Suppose I venture an analysis,
take it apart, break it down, decode it.
It’s still solidities colliding in midair,
and I am striving to take cover
under some conspicuous cloud of consciousness.

What if I get rid of my sense of correctness?
Then at least I travel lighter
and much more impressionable,
which the dream’s mysterious self finds intriguing enough
to lure me
with an even more unexplainable hint of lack of self.
FINE-TUNING


Voyager is inseminating the universe
as I am not being consumed by the fear of death.
In the tiny memory of its mechanical form
takes place a metaphysical transaction
between the improbability of my immortality
and the information of my fertility.

Thus my being alive is transformed
into the promise of an eternal compromise
between a warm machine and a cold depth of space,
leading, perhaps, to a more abstract mortality,
crowned by a touch of a spotless affection
and temporarily transported through the realm
of an almost non-illusory hope.
EYES ON INSTRUMENTS


My consciousness is being vented by your pores,
to be contained by the aspic mould of your carnality,
me being all over you in love, in sheer indulgence.

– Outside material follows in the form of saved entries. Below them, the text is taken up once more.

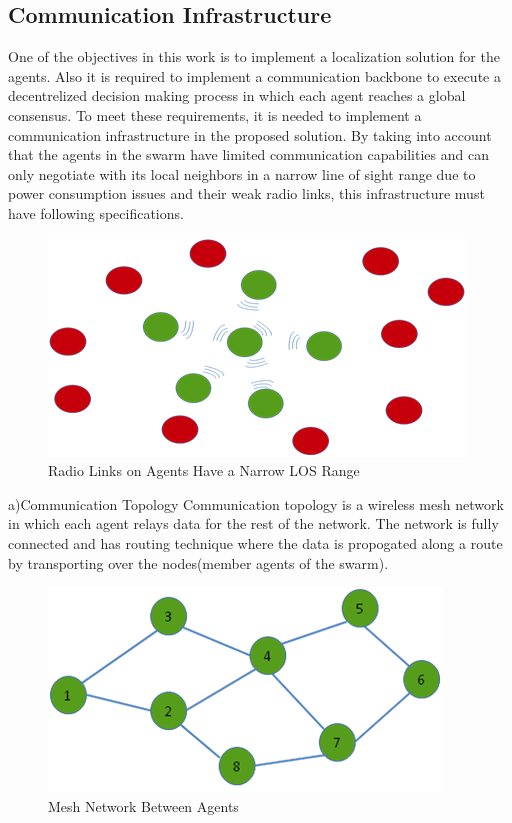 \subsection{Communication Infrastructure}
One of the objectives in this work is to implement a localization solution for the agents. Also it is required to implement a communication backbone to execute a decentrelized decision making process in which each agent reaches a global consensus. To meet these requirements, it is needed to implement a communication infrastructure in the proposed solution. By taking into account that the agents in the swarm have limited communication capabilities and can only negotiate with its local neighbors in a narrow line of sight range due to power consumption issues and their weak radio links, this infrastructure must have following specifications.

\begin{figure}[H]
\caption{Radio Links on Agents Have a Narrow LOS Range}
\centering
\includegraphics[scale = 1]{narrow_los}
\end{figure}

a)Communication Topology \newline
Communication topology is a wireless mesh network in which each agent relays data for the rest of the network. The network is fully connected and has routing technique where the data is propogated along a route by transporting over the nodes(member agents of the swarm).

\begin{figure}[H]
\caption{Mesh Network Between Agents}
\centering
\includegraphics[scale = 1]{mesh}
\end{figure}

The way it doesn’t serve me, but is me
is the way your tongue infects my heartbeat,
the way your ear blooms as a crystal clear persuasion.

BODY DOUBLE


Your “life without limits?”
insinuated itself into the metaphor of my impressions,
frisking about in their ambivalence-
a metaphor doubled.

But life’s tenacity emits literal promises,
exact directions
that have to be harvested
as if by a swordplay between musing and insouciance.

The answer that matters is lurking
beneath all aspirations,
hoping to feed once more
on an unabridged perhaps edition of my misdoings.
A PRAYER THING


God within is not more fragile,
although it breathes in sickness;
God within is not less merciful,
although it’s hurt in anonymity.

I touch the wooden frame of my bed,
in amateurish prayer,
in lack of thoroughness,
reaching for safety in unconfessed desperation.

My grasp is empty then and weak,
but full of beloved faces somehow it manages
to sink that inconspicuous solitude of fear
into a vast oneness of relief.

Δευτέρα 30 Ιουνίου 2014

CONFLUENCE


A dead dog on the pavement,
a pigeon sleeping on a sill
inform infinite aspects of life’s mystery,
for in silence they speak,
in defeaning glory,
of the regretless lighting of the wick of meaning
by fear, by beauty,
as if by the firmest hand,
the pair of the trembling one
tenderly outlining the solemnity
of our perpetual defeat
by the unjustifiable working of things.